(Washington Examiner) Former President Donald Trump and other 2024 Republican presidential candidates are taking different approaches to labor unions during a major strike, with the field mostly unified in attributing blame to President Joe Biden‘s economic and energy policies.
Last week, the United Auto Workers began a targeted strike with 13,000 members of the Big Three automakers General Motors, Ford, and Stellantis in Michigan, Missouri, and Ohio.
Trump is using the strike as an opportunity to court autoworkers in the Midwest, placing blame on the Biden administration for the current ordeal. On Sept. 27, the former president will reportedly skip the second Republican debate in favor of speaking to current and former UAW members in Detroit, Michigan.
Ahead of the strike, Trump claimed in a statement, “No president has ever fought harder for autoworkers than President Trump. Time after time, I rescued the U.S. auto industry from certain destruction: Withdrawing from TPP, overhauling the Korea deal to restore the protective tariff on pickup trucks, canceling Obama’s job-killing CAFE rules, and replacing NAFTA with the USMCA while insisting on unprecedented protections for American labor, and American autoworkers in particular.”
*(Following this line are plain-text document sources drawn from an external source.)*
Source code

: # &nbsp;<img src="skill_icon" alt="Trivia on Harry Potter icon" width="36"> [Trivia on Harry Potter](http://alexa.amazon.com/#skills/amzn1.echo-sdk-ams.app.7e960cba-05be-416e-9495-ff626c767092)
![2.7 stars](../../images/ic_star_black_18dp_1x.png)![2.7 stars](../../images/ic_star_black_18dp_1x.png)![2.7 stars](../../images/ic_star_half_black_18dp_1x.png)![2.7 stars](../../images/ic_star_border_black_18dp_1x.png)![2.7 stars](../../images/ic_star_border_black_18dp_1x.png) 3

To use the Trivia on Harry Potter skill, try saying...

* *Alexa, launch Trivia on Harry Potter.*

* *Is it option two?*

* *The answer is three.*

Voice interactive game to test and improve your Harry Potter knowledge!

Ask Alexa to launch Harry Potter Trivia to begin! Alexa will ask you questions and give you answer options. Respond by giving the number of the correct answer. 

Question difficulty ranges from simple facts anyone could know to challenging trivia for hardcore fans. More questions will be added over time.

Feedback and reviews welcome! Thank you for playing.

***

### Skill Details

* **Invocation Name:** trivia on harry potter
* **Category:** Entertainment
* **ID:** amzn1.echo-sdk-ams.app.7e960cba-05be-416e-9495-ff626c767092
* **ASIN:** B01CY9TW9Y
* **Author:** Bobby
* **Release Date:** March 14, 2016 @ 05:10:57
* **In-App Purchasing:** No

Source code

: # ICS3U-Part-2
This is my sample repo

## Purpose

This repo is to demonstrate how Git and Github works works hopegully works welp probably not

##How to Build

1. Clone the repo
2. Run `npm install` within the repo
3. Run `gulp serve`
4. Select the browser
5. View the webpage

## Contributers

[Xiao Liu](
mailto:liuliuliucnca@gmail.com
He added that Biden “sold you out to appease the environmental extremists in his party. Do not surrender! Stand strong against Biden’s vicious attack on American labor and American autoworkers.” Promising “more jobs, higher wages, and soaring pensions,” he encouraged union members to vote for him and request their leaders to endorse him.
Sen. Tim Scott (R-SC), notably from a right-to-work state, was more critical of the unions and their close ties to Democrats. According to the senator, “Certainly [Biden] has been leased by the unions.” He reminded voters during a campaign event of Biden’s hallmark American Rescue Plan in 2021. Scott noted, “It had $86 billion, I believe, for union pensions.”
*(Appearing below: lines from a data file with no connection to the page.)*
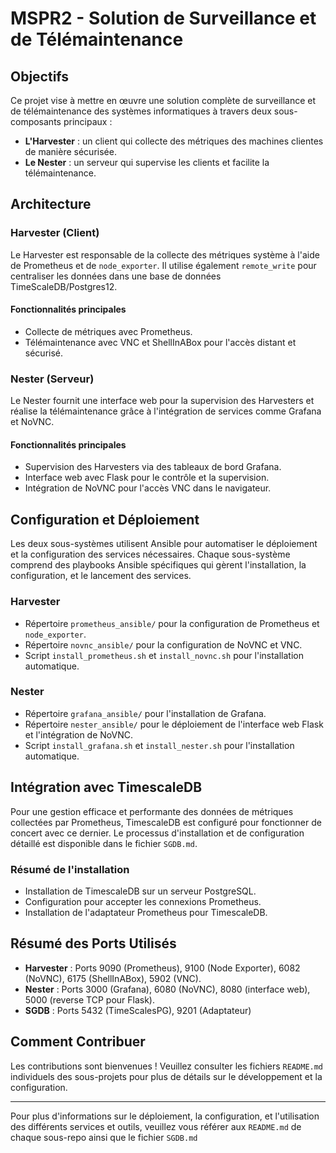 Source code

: # MSPR2 - Solution de Surveillance et de Télémaintenance

## Objectifs

Ce projet vise à mettre en œuvre une solution complète de surveillance et de télémaintenance des systèmes informatiques à travers deux sous-composants principaux :
- **L'Harvester** : un client qui collecte des métriques des machines clientes de manière sécurisée.
- **Le Nester** : un serveur qui supervise les clients et facilite la télémaintenance.

## Architecture

### Harvester (Client)
Le Harvester est responsable de la collecte des métriques système à l'aide de Prometheus et de `node_exporter`. Il utilise également `remote_write` pour centraliser les données dans une base de données TimeScaleDB/Postgres12.

#### Fonctionnalités principales
- Collecte de métriques avec Prometheus.
- Télémaintenance avec VNC et ShellInABox pour l'accès distant et sécurisé.

### Nester (Serveur)
Le Nester fournit une interface web pour la supervision des Harvesters et réalise la télémaintenance grâce à l'intégration de services comme Grafana et NoVNC.

#### Fonctionnalités principales
- Supervision des Harvesters via des tableaux de bord Grafana.
- Interface web avec Flask pour le contrôle et la supervision.
- Intégration de NoVNC pour l'accès VNC dans le navigateur.

## Configuration et Déploiement

Les deux sous-systèmes utilisent Ansible pour automatiser le déploiement et la configuration des services nécessaires. Chaque sous-système comprend des playbooks Ansible spécifiques qui gèrent l'installation, la configuration, et le lancement des services.

### Harvester
- Répertoire `prometheus_ansible/` pour la configuration de Prometheus et `node_exporter`.
- Répertoire `novnc_ansible/` pour la configuration de NoVNC et VNC.
- Script `install_prometheus.sh` et `install_novnc.sh` pour l'installation automatique.

### Nester
- Répertoire `grafana_ansible/` pour l'installation de Grafana.
- Répertoire `nester_ansible/` pour le déploiement de l'interface web Flask et l'intégration de NoVNC.
- Script `install_grafana.sh` et `install_nester.sh` pour l'installation automatique.

## Intégration avec TimescaleDB

Pour une gestion efficace et performante des données de métriques collectées par Prometheus, TimescaleDB est configuré pour fonctionner de concert avec ce dernier. Le processus d'installation et de configuration détaillé est disponible dans le fichier `SGDB.md`. 

### Résumé de l'installation
- Installation de TimescaleDB sur un serveur PostgreSQL.
- Configuration pour accepter les connexions Prometheus.
- Installation de l'adaptateur Prometheus pour TimescaleDB.

## Résumé des Ports Utilisés
- **Harvester** : Ports 9090 (Prometheus), 9100 (Node Exporter), 6082 (NoVNC), 6175 (ShellInABox), 5902 (VNC).
- **Nester** : Ports 3000 (Grafana), 6080 (NoVNC), 8080 (interface web), 5000 (reverse TCP pour Flask).
- **SGDB** : Ports 5432 (TimeScalesPG), 9201 (Adaptateur)

## Comment Contribuer

Les contributions sont bienvenues ! Veuillez consulter les fichiers `README.md` individuels des sous-projets pour plus de détails sur le développement et la configuration.

---

Pour plus d'informations sur le déploiement, la configuration, et l'utilisation des différents services et outils, veuillez vous référer aux `README.md` de chaque sous-repo ainsi que le fichier `SGDB.md`
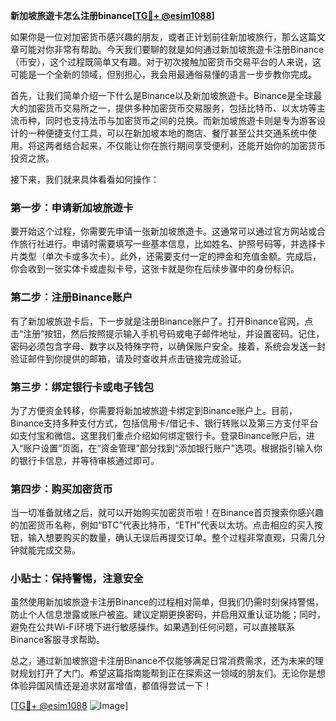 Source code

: **新加坡旅遊卡怎么注册binance[[TG💪+ @esim1088](https://t.me/s/esim1088)]**

如果你是一位对加密货币感兴趣的朋友，或者正计划前往新加坡旅行，那么这篇文章可能对你非常有帮助。今天我们要聊的就是如何通过新加坡旅遊卡注册Binance（币安），这个过程既简单又有趣。对于初次接触加密货币交易平台的人来说，这可能是一个全新的领域，但别担心，我会用最通俗易懂的语言一步步教你完成。

首先，让我们简单介绍一下什么是Binance以及新加坡旅遊卡。Binance是全球最大的加密货币交易所之一，提供多种加密货币交易服务，包括比特币、以太坊等主流币种，同时也支持法币与加密货币之间的兑换。而新加坡旅遊卡则是专为游客设计的一种便捷支付工具，可以在新加坡本地的商店、餐厅甚至公共交通系统中使用。将这两者结合起来，不仅能让你在旅行期间享受便利，还能开始你的加密货币投资之旅。

接下来，我们就来具体看看如何操作：

### 第一步：申请新加坡旅遊卡

要开始这个过程，你需要先申请一张新加坡旅遊卡。这通常可以通过官方网站或合作旅行社进行。申请时需要填写一些基本信息，比如姓名、护照号码等，并选择卡片类型（单次卡或多次卡）。此外，还需要支付一定的押金和充值金额。完成后，你会收到一张实体卡或虚拟卡号，这张卡就是你在后续步骤中的身份标识。

### 第二步：注册Binance账户

有了新加坡旅遊卡后，下一步就是注册Binance账户了。打开Binance官网，点击“注册”按钮，然后按照提示输入手机号码或电子邮件地址，并设置密码。记住，密码必须包含字母、数字以及特殊字符，以确保账户安全。接着，系统会发送一封验证邮件到你提供的邮箱，请及时查收并点击链接完成验证。

### 第三步：绑定银行卡或电子钱包

为了方便资金转移，你需要将新加坡旅遊卡绑定到Binance账户上。目前，Binance支持多种支付方式，包括信用卡/借记卡、银行转账以及第三方支付平台如支付宝和微信。这里我们重点介绍如何绑定银行卡。登录Binance账户后，进入“账户设置”页面，在“资金管理”部分找到“添加银行账户”选项。根据指引输入你的银行卡信息，并等待审核通过即可。

### 第四步：购买加密货币

当一切准备就绪之后，就可以开始购买加密货币啦！在Binance首页搜索你感兴趣的加密货币名称，例如“BTC”代表比特币，“ETH”代表以太坊。点击相应的买入按钮，输入想要购买的数量，确认无误后再提交订单。整个过程非常直观，只需几分钟就能完成交易。

### 小贴士：保持警惕，注意安全

虽然使用新加坡旅遊卡注册Binance的过程相对简单，但我们仍需时刻保持警惕，防止个人信息泄露或账户被盗。建议定期更换密码，并启用双重认证功能；同时，避免在公共Wi-Fi环境下进行敏感操作。如果遇到任何问题，可以直接联系Binance客服寻求帮助。

总之，通过新加坡旅遊卡注册Binance不仅能够满足日常消费需求，还为未来的理财规划打开了大门。希望这篇指南能帮到正在探索这一领域的朋友们。无论你是想体验异国风情还是追求财富增值，都值得尝试一下！

[[TG💪+ @esim1088](https://t.me/s/esim1088) ![Image](https://i.postimg.cc/4NQfJmqS/Snipaste-2025-05-13-00-14-12.png)]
As Scott pointed out the measure did offer $86 billion in grants that struggling multi-employer pension plans could apply for in order to ensure that union workers received their benefits.
“They promise too much, deliver too little, and the taxpayers pick up the tab,” he said of deals made between unions and employers.
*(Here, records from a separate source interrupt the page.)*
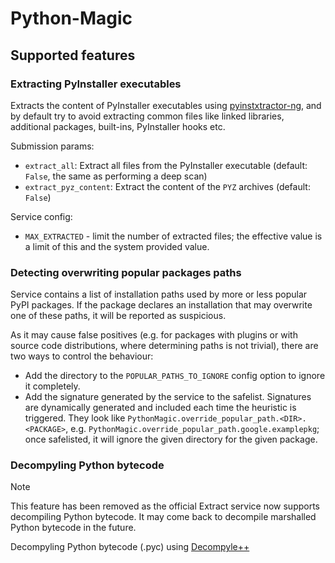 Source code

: # Python-Magic

## Supported features

### Extracting PyInstaller executables

Extracts the content of PyInstaller executables using [pyinstxtractor-ng](https://github.com/pyinstxtractor/pyinstxtractor-ng),
and by default try to avoid extracting common files like linked libraries, additional packages, built-ins, PyInstaller hooks etc.

Submission params:

- `extract_all`: Extract all files from the PyInstaller executable (default: `False`,
  the same as performing a deep scan)
- `extract_pyz_content`: Extract the content of the `PYZ` archives (default: `False`)

Service config:

- `MAX_EXTRACTED` - limit the number of extracted files; the effective value is a limit of this and the system provided value.

### Detecting overwriting popular packages paths

Service contains a list of installation paths used by more or less popular PyPI packages. If the package declares an
installation that may overwrite one of these paths, it will be reported as suspicious.

As it may cause false positives (e.g. for packages with plugins or with source code distributions, where determining
paths is not trivial), there are two ways to control the behaviour:

- Add the directory to the `POPULAR_PATHS_TO_IGNORE` config option to ignore it completely.
- Add the signature generated by the service to the safelist. Signatures are dynamically generated and
  included each time the heuristic is triggered. They look like `PythonMagic.override_popular_path.<DIR>.<PACKAGE>`, e.g.
  `PythonMagic.override_popular_path.google.examplepkg`; once safelisted, it will ignore the given directory for the
  given package.

### Decompyling Python bytecode

> [!NOTE]
> This feature has been removed as the official Extract service now supports decompiling Python
> bytecode. It may come back to decompile marshalled Python bytecode in the future.

Decompyling Python bytecode (.pyc) using [Decompyle++](https://github.com/zrax/pycdc)
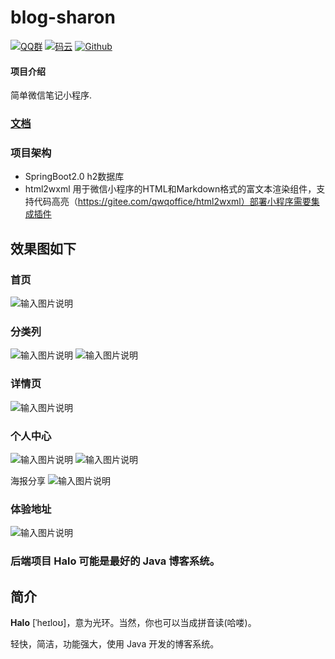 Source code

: # blog-sharon  

[![QQ群](https://img.shields.io/badge/QQ%E7%BE%A4-924715723-yellowgreen.svg)](https://jq.qq.com/?_wv=1027&k=5PIRvFq)
[![码云](https://img.shields.io/badge/Gitee-%E7%A0%81%E4%BA%91-yellow.svg)](https://gitee.com/qinxuewu)
[![Github](https://img.shields.io/badge/Github-Github-red.svg)](https://github.com/a870439570/blog-sharon)

#### 项目介绍
简单微信笔记小程序.

### [文档](https://a870439570.github.io/blog-sharon/) 


### 项目架构
- SpringBoot2.0 h2数据库
-  html2wxml  用于微信小程序的HTML和Markdown格式的富文本渲染组件，支持代码高亮（https://gitee.com/qwqoffice/html2wxml）部署小程序需要集成插件


## 效果图如下

 

### 首页

![输入图片说明](https://images.gitee.com/uploads/images/2018/1223/190517_c9e3945d_1478371.png "屏幕截图.png")

### 分类列

![输入图片说明](https://images.gitee.com/uploads/images/2018/1223/190549_d1b2f361_1478371.png "屏幕截图.png")
![输入图片说明](https://images.gitee.com/uploads/images/2018/1224/214918_5448ec74_1478371.png "屏幕截图.png")

### 详情页

![输入图片说明](https://images.gitee.com/uploads/images/2018/1223/190907_23c4dcba_1478371.png "屏幕截图.png")


### 个人中心

![输入图片说明](https://images.gitee.com/uploads/images/2018/1223/190649_5f950925_1478371.png "屏幕截图.png")
![输入图片说明](https://images.gitee.com/uploads/images/2018/1224/215038_8714586f_1478371.png "屏幕截图.png")

海报分享
![输入图片说明](https://images.gitee.com/uploads/images/2018/1224/215211_fd208f9f_1478371.png "屏幕截图.png")


### 体验地址

![输入图片说明](https://images.gitee.com/uploads/images/2018/1225/094055_a1254ebd_1478371.png "wuliao2.png")


 

### 后端项目 Halo 可能是最好的 Java 博客系统。



## 简介

**Halo** [ˈheɪloʊ]，意为光环。当然，你也可以当成拼音读(哈喽)。

轻快，简洁，功能强大，使用 Java 开发的博客系统。
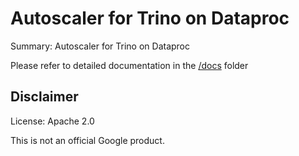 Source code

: # Autoscaler for Trino on Dataproc

Summary: Autoscaler for Trino on Dataproc

Please refer to detailed documentation in the [/docs](/docs) folder

## Disclaimer

License: Apache 2.0

This is not an official Google product.
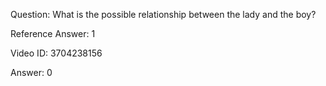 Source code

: Question: What is the possible relationship between the lady and the boy?

Reference Answer: 1

Video ID: 3704238156

Answer: 0

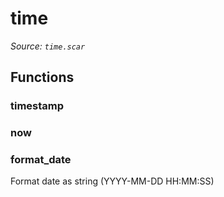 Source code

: # time

*Source: `time.scar`*

## Functions

### timestamp

### now

### format_date

Format date as string (YYYY-MM-DD HH:MM:SS)

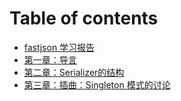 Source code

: # Table of contents

* [fastjson 学习报告](README.md)
* [第一章：导言](di-yi-zhang-fastjson-man-you.md)
* [第二章：Serializer的结构](di-er-zhang-serializer-de-jie-gou.md)
* [第三章：插曲：Singleton 模式的讨论](di-san-zhang-xiao-cha-qu.md)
The South Carolina Republican promised “to stop reshoring pension plans that are failing in the private sector because the deal makers make unrealistic promises.”
When a voter asked Scott if he would insert himself in labor talks as president in any capacity, he began by recalling that “Ronald Reagan gave us a great example when federal employees decided they were gonna strike. He said you strike, you’re fired.”
The candidate was referring to former President Ronald Reagan’s choice to fire more than 11,000 federal workers in 1981 who did not return to work when ordered to. Prior to this, roughly 13,000 air traffic controllers had chosen to walk out after discussions with the Federal Aviation Administration fell apart.
“Simple concept to me to the extent that we could use that once again,” Scott said, discussing a potential federal strike. “Absolutely.”